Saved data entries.
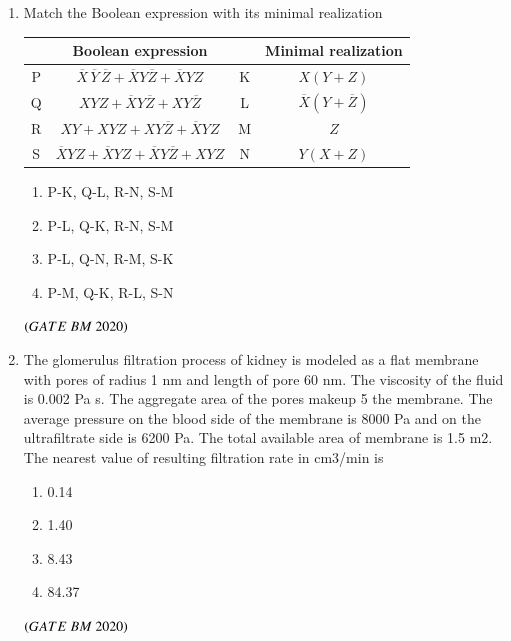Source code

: \documentclass[journal,12pt,onecolumn]{IEEEtran}
\theoremstyle{remark}
\begin{document}
\begin{enumerate}
\item Match the Boolean expression with its minimal realization\\
\begin{center}
\begin{tabular}{|c|c|c|c|}
\hline
\textbf{} & \textbf{Boolean expression} & \textbf{} & \textbf{Minimal realization} \\
\hline
P & $\overline{X}\,\overline{Y}\,\overline{Z} + \overline{X}Y\overline{Z} + \overline{X}YZ$ & K & $X(Y+Z)$ \\
\hline
Q & $XYZ + \overline{X}Y\overline{Z} + XY\overline{Z}$ & L & $\overline{X}(Y+\overline{Z})$ \\
\hline
R & $XY + XYZ + XY\overline{Z} + \overline{X}YZ$ & M & $Z$ \\
\hline
S & $\overline{X}YZ + \overline{X}YZ + \overline{X}Y\overline{Z} + XYZ$ & N & $Y(X+Z)$ \\
\hline
\end{tabular}
\end{center}
\begin{enumerate}[label=\alph*)] 
\item\hspace{0.5cm}P-K, Q-L, R-N, S-M
\item\hspace{0.5cm}P-L, Q-K, R-N, S-M
\item\hspace{0.5cm}P-L, Q-N, R-M, S-K
\item\hspace{0.5cm}P-M, Q-K, R-L, S-N

\end{enumerate} 
 \hfill $\left(GATE\ BM\ 2020\right)$
 
\item The glomerulus filtration process of kidney is modeled as a flat membrane with
pores of radius 1 nm and length of pore 60 nm. The viscosity of the fluid is
0.002 Pa s. The aggregate area of the pores makeup 5%
the membrane. The average pressure on the blood side of the membrane is
8000 Pa and on the ultrafiltrate side is 6200 Pa. The total available area of
membrane is 1.5 m2. The nearest value of resulting filtration rate in cm3/min is 
\begin{enumerate}[label=\alph*)] 
\item\hspace{0.5cm}0.14
\item\hspace{0.5cm}1.40
\item\hspace{0.5cm}8.43
\item\hspace{0.5cm}84.37
\end{enumerate}
 \hfill $\left(GATE\ BM\ 2020\right)$
 

\end{enumerate}
\end{document}
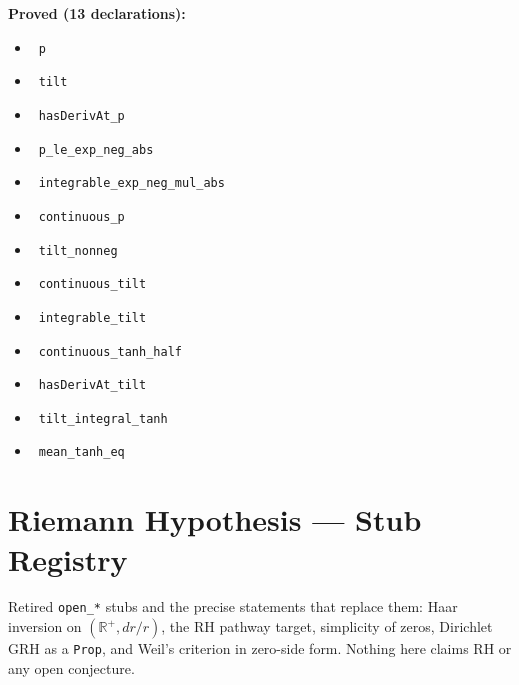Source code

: \documentclass{report}
\theoremstyle{definition}
\begin{document}
\noindent\textbf{Proved (13 declarations):}
\begin{itemize}
  \item {}\leanok\ \texttt{p}
  \item {}\leanok\ \texttt{tilt}
  \item {}\leanok\ \texttt{hasDerivAt\_p}
  \item {}\leanok\ \texttt{p\_le\_exp\_neg\_abs}
  \item {}\leanok\ \texttt{integrable\_exp\_neg\_mul\_abs}
  \item {}\leanok\ \texttt{continuous\_p}
  \item {}\leanok\ \texttt{tilt\_nonneg}
  \item {}\leanok\ \texttt{continuous\_tilt}
  \item {}\leanok\ \texttt{integrable\_tilt}
  \item {}\leanok\ \texttt{continuous\_tanh\_half}
  \item {}\leanok\ \texttt{hasDerivAt\_tilt}
  \item {}\leanok\ \texttt{tilt\_integral\_tanh}
  \item {}\leanok\ \texttt{mean\_tanh\_eq}
\end{itemize}

\section{Riemann Hypothesis --- Stub Registry}
Retired \texttt{open\_*} stubs and the precise statements that replace them: Haar inversion on $(\mathbb{R}^+,dr/r)$, the RH pathway target, simplicity of zeros, Dirichlet GRH as a \texttt{Prop}, and Weil's criterion in zero-side form. Nothing here claims RH or any open conjecture.
\end{document}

Task prompt. Extract every line containing the string "begin" from the data above.

Answer to the exercise.
\begin{document}
\begin{enumerate}
\begin{center}
\begin{tabular}{|c|c|c|c|}
\begin{enumerate}[label=\alph*)] 
\begin{enumerate}[label=\alph*)] 
\begin{document}
\begin{itemize}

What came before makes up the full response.